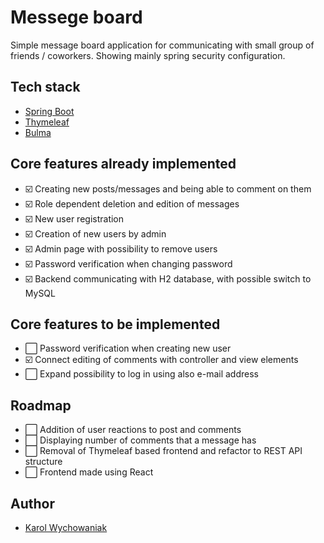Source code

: 
# Messege board


Simple message board application for communicating with small group of friends / coworkers. Showing mainly spring security configuration.



## Tech stack

- [Spring Boot](https://spring.io/projects/spring-boot)
- [Thymeleaf](https://www.thymeleaf.org/)
- [Bulma](https://bulma.io/)


## Core features already implemented

- ☑️ Creating new posts/messages and being able to comment on them
- ☑️ Role dependent deletion and edition of messages
- ☑️ New user registration
- ☑️ Creation of new users by admin
- ☑️ Admin page with possibility to remove users
- ☑️ Password verification when changing password
- ☑️ Backend communicating with H2 database, with possible switch to MySQL

## Core features to be implemented

- ⬜️ Password verification when creating new user
- ☑️ Connect editing of comments with controller and view elements
- ⬜️ Expand possibility to log in using also e-mail address


## Roadmap


- ⬜️ Addition of user reactions to post and comments
- ⬜️ Displaying number of comments that a message has
- ⬜️ Removal of Thymeleaf based frontend and refactor to REST API structure
- ⬜️ Frontend made using  React

## Author

- [Karol Wychowaniak](https://www.github.com/Kajek)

===

Lines of the listing above that include the string "Password" should each be copied.

- ☑️ Password verification when changing password
- ⬜️ Password verification when creating new user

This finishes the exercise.